Search the records below for "TerraformResourceLifecycle" and copy every line it turns up in.

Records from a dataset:
----------------

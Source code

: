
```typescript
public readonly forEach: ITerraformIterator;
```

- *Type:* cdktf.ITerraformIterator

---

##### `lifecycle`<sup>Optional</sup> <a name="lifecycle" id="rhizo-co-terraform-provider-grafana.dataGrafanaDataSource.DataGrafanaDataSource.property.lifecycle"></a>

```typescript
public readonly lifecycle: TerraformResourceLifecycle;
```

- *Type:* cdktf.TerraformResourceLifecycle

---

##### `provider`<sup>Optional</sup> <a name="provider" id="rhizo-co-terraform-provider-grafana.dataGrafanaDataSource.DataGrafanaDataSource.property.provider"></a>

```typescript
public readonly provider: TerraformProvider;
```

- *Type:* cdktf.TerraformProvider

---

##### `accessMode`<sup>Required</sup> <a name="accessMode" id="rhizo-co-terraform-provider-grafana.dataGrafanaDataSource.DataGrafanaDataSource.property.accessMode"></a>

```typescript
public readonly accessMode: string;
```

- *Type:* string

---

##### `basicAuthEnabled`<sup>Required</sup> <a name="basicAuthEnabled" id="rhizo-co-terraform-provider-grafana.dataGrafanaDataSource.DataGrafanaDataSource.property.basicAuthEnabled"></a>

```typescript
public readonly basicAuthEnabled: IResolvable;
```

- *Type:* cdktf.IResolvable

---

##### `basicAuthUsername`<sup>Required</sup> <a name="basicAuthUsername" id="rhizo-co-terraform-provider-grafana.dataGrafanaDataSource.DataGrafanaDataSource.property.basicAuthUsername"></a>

----------------

▶ **Final answer**:
public readonly lifecycle: TerraformResourceLifecycle;
- *Type:* cdktf.TerraformResourceLifecycle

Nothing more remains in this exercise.